Founder of Jalup. iOS Software Engineer. Former attorney, translator, and interpreter. Still watching 月曜から夜ふかし weekly since 2013.
Good advice – I wish someone had suggested that I should do this years ago, so I wouldn’t have had to get good at it solely by being in noisy places and listening to stuff. I will try doing this now and see if it makes any improvement on my listening anyway (I don’t have the best listening ability in English though, so it might just be that my ears aren’t that great!).
I wonder if there’s any genre of Japanese listening materials that would prepare you for when somebody is trying to tell you something that they don’t want the people around you to overhear, and so are not only speaking very quietly, but also using EXTREMELY vague Japanese, because I still have problems understanding that! I generally have to get my friends to spell things out for me, which I’m sure annoys them, hehe.

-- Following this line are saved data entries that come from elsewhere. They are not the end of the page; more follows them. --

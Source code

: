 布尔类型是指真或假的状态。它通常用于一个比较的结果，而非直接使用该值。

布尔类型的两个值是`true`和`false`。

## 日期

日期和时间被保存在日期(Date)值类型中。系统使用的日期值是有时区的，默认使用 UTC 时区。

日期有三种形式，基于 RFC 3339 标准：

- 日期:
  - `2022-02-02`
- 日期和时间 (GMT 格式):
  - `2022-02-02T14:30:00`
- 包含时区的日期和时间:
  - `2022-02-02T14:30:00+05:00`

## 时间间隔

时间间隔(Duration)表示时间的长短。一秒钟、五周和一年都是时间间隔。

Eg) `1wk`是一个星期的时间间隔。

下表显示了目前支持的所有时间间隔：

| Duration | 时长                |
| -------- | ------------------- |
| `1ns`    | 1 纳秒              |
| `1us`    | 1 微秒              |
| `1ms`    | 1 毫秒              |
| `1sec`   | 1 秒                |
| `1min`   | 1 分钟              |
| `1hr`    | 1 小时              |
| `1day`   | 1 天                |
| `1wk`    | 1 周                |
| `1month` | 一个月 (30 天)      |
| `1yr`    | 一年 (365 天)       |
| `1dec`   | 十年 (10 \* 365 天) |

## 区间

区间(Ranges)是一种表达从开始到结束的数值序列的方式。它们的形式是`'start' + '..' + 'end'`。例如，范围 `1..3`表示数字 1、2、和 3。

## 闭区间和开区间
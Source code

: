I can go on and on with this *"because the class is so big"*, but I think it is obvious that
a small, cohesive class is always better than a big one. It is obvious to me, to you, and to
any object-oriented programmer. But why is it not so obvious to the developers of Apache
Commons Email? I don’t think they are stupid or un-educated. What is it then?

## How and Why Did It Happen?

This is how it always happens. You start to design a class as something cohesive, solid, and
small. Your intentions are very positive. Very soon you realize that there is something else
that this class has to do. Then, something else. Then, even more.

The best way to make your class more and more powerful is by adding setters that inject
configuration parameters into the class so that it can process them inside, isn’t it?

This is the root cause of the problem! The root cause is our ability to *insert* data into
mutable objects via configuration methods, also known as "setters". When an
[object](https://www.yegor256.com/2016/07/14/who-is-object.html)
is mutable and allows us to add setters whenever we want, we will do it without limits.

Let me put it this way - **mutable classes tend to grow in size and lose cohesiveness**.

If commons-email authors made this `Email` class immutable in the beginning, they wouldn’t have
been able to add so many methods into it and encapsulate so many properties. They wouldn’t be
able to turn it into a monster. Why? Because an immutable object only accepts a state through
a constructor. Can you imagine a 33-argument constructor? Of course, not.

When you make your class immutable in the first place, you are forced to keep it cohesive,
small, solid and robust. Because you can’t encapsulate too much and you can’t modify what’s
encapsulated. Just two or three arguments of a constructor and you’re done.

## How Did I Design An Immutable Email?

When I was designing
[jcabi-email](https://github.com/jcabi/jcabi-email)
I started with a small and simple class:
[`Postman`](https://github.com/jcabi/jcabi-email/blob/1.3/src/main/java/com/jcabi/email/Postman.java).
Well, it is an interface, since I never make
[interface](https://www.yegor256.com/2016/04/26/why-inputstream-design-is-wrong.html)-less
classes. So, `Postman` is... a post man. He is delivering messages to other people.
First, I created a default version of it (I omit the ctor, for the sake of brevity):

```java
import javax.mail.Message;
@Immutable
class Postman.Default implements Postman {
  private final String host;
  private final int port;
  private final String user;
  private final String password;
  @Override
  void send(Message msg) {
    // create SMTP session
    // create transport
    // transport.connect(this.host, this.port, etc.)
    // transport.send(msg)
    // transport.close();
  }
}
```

The thing that you didn’t really cover in this is dealing with the friend with a strong accent problem. Are there any ways that you would recommend getting exposure to different dialects of Japanese? Because my most difficult experience with Japanese was a few years ago, when I was able to understand almost all standard every day Japanese, when I first met my boyfriend’s parents. They come from Iwakuni, which is in Yamaguchi, but near Hiroshima, so they both have really strong accents. REALLY strong. When I first met them, I was really shocked and discouraged to realise that I only really understood about 30% of what they were saying. I would have thought that constantly speaking to someone who is also from the area (my boyfriend!) would have prepared me for it, but the difficult thing with learning dialects from Japanese people from an area with a strong accent is that they generally automatically make their Japanese as close to standard Japanese as they can, unless they are talking to someone who is from the same area, so it can be difficult/impossible to actually learn a dialect from them, even if they slip into it as soon as they are surrounded by other people speaking it.
So what can you do to get exposure to lots of different dialects? Kansai-ben is easy, as all you need to do to hear it is watch any Japanese TV with comedians in it. But what about the others?? The only way I’ve been able to get used to the few which I can understand well is by spending a significant amount of time in those areas, surrounded by people using that dialect…
Any ideas? :)
This is really good advice. That’s one of the reasons why I’m nervous to talk to my mother-in-law on Skype (have yet to do so). When I see her in person, I can understand her. But online, the volume of her voice is really low. My husband can understand her fine, but overhearing their conversations, I can’t hear anything (-_-). A skill to work on.
Hmm… and to think I had been going about this all wrong, insisting on having my door closed and my mom not watching Doctor Who while I’m trying to catch up on my Anki reviews… Well, the closed-door policy is not optional, since I read the sentence cards out loud, but it doesn’t need to be completely quiet after all…
I just wish my regular headphones didn’t look so silly. (I can’t afford Apple products (unemployed college graduate), so my laptop IS my “iPod”… and I use Windows Media Player, not iTunes since in my experience, iTunes is cancerous to non-OSX systems and non-purchased (i.e. Creative Commons) music collections.)
You can get perfectly good mp3 players for $30. I’m wondering how your headphones look silly – perhaps they three feet tall and shaped like cats? Again, you can perfectly good earphones for cheap, you don’t have to use apple products. I don’t consider them worth the extortionate prices, personally. I use my Samsung phone (about $60) as an mp3 player. The only problem with that is that it doesn’t display Japanese characters, but this isn’t much of a problem since I don’t really need to read the song titles.